Only one thing is certain in Bihar – just about everybody wants more money.

“Within a six kilometre radius of our office I could easily lend US$50 million,” says SR Sinha, a veteran financier. Seeing this need he started Saija Finance, a microfinance institution (MFI), in 2008 based in Bihar.

In about two years, Saija developed 10,000 clients, most of whom are poor and vulnerable and so cannot get bank loans. It acquired twice as many clients in a single month earlier this year. Sinha’s biggest problem is not repayment – Saija’s default rate to date is zero – it is finding the capital to lend.

Saija’s prospects improved when it caught the eye of Acción, a global organization that has developed MFIs around the world into large, viable businesses. Last November Acción paid US$500,000 for a 49.5% stake in Saija and took on one of the largest equity positions it had ever taken in such a young organization.

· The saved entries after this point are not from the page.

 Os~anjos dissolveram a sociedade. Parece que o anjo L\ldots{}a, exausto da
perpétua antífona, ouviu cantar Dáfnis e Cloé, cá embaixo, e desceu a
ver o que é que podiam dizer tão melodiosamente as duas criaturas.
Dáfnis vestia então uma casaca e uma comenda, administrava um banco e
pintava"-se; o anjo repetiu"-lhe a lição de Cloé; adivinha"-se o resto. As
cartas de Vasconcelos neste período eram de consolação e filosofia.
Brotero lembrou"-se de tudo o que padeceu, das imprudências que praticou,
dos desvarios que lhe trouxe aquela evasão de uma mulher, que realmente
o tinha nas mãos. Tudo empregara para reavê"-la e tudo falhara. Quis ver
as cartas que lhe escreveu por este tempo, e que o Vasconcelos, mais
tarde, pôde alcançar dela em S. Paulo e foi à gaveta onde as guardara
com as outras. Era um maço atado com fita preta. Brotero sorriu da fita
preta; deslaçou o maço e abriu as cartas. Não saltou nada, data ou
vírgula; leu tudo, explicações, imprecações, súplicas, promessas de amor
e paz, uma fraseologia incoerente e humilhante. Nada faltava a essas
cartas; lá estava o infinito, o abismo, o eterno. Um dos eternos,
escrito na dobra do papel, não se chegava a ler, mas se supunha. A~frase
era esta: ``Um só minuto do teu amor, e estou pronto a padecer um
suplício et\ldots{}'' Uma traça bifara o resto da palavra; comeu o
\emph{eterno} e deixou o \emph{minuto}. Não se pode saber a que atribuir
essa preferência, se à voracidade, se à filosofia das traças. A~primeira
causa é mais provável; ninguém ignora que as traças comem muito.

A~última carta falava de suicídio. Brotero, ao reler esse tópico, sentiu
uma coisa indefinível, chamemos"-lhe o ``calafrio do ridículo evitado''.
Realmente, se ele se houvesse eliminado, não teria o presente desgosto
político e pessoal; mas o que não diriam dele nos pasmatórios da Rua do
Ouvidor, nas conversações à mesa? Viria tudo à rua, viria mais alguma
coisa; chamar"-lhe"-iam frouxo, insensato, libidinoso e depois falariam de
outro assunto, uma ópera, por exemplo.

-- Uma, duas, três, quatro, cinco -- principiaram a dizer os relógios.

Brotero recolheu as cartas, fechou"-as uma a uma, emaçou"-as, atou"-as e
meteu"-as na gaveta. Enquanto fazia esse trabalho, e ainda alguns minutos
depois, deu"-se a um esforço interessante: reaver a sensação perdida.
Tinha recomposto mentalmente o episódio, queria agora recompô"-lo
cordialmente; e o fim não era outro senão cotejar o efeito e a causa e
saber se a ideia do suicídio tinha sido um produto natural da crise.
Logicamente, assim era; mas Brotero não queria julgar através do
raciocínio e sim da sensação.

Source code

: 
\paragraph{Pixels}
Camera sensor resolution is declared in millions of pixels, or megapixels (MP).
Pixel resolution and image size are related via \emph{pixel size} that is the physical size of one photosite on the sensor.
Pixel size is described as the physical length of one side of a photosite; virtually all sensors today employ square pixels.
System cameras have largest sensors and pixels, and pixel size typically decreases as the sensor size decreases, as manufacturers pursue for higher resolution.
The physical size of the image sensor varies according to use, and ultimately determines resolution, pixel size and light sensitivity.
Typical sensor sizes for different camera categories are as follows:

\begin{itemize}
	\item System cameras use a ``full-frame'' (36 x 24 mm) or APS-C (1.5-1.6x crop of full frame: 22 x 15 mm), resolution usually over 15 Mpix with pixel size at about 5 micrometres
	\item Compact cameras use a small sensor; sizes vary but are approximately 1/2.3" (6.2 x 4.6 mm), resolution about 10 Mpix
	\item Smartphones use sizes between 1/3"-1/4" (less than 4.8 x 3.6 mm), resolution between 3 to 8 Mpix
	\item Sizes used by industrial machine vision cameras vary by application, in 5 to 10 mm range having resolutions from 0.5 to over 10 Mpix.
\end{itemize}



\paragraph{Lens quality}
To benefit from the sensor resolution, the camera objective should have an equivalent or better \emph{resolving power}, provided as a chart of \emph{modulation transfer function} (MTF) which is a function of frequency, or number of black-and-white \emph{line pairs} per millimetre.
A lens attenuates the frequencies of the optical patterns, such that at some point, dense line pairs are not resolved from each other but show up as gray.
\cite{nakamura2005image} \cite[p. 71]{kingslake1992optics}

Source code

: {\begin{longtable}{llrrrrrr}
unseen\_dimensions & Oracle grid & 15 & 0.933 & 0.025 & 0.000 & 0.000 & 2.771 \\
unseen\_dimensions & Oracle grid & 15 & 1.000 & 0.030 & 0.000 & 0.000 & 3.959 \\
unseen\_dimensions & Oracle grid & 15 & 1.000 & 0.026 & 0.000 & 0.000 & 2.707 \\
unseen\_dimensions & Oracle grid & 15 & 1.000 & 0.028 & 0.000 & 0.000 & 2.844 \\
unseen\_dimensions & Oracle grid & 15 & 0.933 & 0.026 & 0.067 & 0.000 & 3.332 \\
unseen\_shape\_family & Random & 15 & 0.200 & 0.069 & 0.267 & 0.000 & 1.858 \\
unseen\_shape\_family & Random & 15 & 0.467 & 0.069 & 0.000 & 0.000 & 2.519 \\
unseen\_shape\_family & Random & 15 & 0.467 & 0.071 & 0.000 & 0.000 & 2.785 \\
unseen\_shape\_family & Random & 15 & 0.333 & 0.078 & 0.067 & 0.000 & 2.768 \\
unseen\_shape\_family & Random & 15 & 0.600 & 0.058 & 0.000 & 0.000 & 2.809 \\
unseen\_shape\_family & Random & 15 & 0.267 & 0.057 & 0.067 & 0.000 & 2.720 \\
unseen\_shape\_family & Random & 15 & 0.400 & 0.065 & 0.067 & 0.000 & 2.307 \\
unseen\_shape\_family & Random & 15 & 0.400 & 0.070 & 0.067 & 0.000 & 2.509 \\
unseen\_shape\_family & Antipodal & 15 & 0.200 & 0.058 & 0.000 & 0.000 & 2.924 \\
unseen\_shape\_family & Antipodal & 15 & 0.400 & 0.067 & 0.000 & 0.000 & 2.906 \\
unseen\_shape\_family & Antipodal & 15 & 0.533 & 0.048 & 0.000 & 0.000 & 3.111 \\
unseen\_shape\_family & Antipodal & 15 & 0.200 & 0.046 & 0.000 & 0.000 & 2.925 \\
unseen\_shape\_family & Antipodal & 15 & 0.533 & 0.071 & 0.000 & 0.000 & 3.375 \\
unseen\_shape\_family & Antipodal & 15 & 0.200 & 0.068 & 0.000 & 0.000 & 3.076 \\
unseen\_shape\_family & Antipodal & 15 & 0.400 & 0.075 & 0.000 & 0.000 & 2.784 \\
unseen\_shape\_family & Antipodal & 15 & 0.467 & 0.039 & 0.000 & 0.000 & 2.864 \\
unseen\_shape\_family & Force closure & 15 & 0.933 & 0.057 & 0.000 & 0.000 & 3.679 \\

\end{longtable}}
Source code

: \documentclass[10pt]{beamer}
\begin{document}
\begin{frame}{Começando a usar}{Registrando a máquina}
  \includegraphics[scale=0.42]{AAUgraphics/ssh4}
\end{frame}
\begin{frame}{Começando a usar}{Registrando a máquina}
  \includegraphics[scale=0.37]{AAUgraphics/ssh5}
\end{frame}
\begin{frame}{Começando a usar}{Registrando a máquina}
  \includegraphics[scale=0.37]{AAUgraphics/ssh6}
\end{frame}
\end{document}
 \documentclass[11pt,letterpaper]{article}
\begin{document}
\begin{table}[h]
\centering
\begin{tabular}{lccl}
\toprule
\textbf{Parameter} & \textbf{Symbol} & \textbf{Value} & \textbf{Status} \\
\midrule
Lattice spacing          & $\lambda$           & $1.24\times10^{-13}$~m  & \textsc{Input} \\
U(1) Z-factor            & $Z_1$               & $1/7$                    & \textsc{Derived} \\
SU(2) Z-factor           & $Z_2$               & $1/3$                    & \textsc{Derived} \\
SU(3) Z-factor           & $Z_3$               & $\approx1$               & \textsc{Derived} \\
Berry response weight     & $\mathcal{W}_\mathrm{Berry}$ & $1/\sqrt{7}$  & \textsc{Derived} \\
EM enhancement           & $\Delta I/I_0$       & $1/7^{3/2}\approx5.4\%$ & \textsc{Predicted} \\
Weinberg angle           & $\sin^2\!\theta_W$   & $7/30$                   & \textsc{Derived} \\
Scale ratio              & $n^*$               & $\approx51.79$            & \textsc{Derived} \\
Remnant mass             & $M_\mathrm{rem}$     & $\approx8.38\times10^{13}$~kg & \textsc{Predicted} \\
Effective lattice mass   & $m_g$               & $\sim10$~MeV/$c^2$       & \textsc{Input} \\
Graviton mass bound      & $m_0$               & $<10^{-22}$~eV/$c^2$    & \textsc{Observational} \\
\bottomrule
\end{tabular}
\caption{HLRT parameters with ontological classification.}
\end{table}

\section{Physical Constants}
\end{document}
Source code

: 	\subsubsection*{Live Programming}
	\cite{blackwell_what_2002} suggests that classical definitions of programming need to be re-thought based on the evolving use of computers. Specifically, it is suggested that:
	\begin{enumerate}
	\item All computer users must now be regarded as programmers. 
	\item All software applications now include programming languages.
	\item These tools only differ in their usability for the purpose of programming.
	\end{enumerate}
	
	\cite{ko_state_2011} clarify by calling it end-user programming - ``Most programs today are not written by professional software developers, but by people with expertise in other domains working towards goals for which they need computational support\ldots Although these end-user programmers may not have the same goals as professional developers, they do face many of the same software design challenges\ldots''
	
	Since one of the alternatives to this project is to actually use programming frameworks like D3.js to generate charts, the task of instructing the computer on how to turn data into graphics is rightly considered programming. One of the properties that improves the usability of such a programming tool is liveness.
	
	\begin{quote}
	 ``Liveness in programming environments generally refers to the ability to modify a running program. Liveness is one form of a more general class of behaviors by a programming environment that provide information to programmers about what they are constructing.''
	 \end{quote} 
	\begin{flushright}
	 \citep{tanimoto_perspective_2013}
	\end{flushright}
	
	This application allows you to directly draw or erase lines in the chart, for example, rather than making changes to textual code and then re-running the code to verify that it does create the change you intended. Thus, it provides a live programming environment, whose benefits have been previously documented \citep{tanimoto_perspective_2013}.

Now Saija plans to expand operations to the neighbouring states of Jharkhand, Chhattisgarh, Madhya Pradesh and Uttar Pradesh and grow its customer base to 400,000 by 2014.

The business model

For most microfinance lenders, capital is the only product on offer and the business model is scarily simple: Lend small amounts of money at high interest for a short period of time. So, an MFI that lends US$200 at 26% a year for half a year or 26 weeks gets back US$226. On the surface, this may not seem like a lot of money, but multiply the US$26 by 20,000 clients and do it over and over again quickly and suddenly there is a lot of money coming in.

Hyderabad-based SKS Microfinance has been doing just this. Rising from humble origins as a non-governmental organization, it is today India’s largest micro lender and has just raised a whopping Rs16.5 billion (US$350 million) in an unprecedented initial public offering. The shares, offered in a price band of Rs850 to Rs985 each, represented a 21.6% stake in the company.

SKS’s IPO, only the second in the world by an MFI, has turned the spotlight on the money being made by companies that meet the financial needs of those who have little or no access to bank credit. It appears that by focusing on the disenfranchised rural poor, India’s MFIs have opened up a new frontier for investments.

A 2009 report by Crisil, India’s leading ratings firm, suggests that many among the 120 million households that make up the ranks of India’s financially excluded, now depend on collateral-free loans provided by MFIs. Accordingly, Crisil estimates disbursements by MFIs have enjoyed compound annual growth rates of 90% during the past four years.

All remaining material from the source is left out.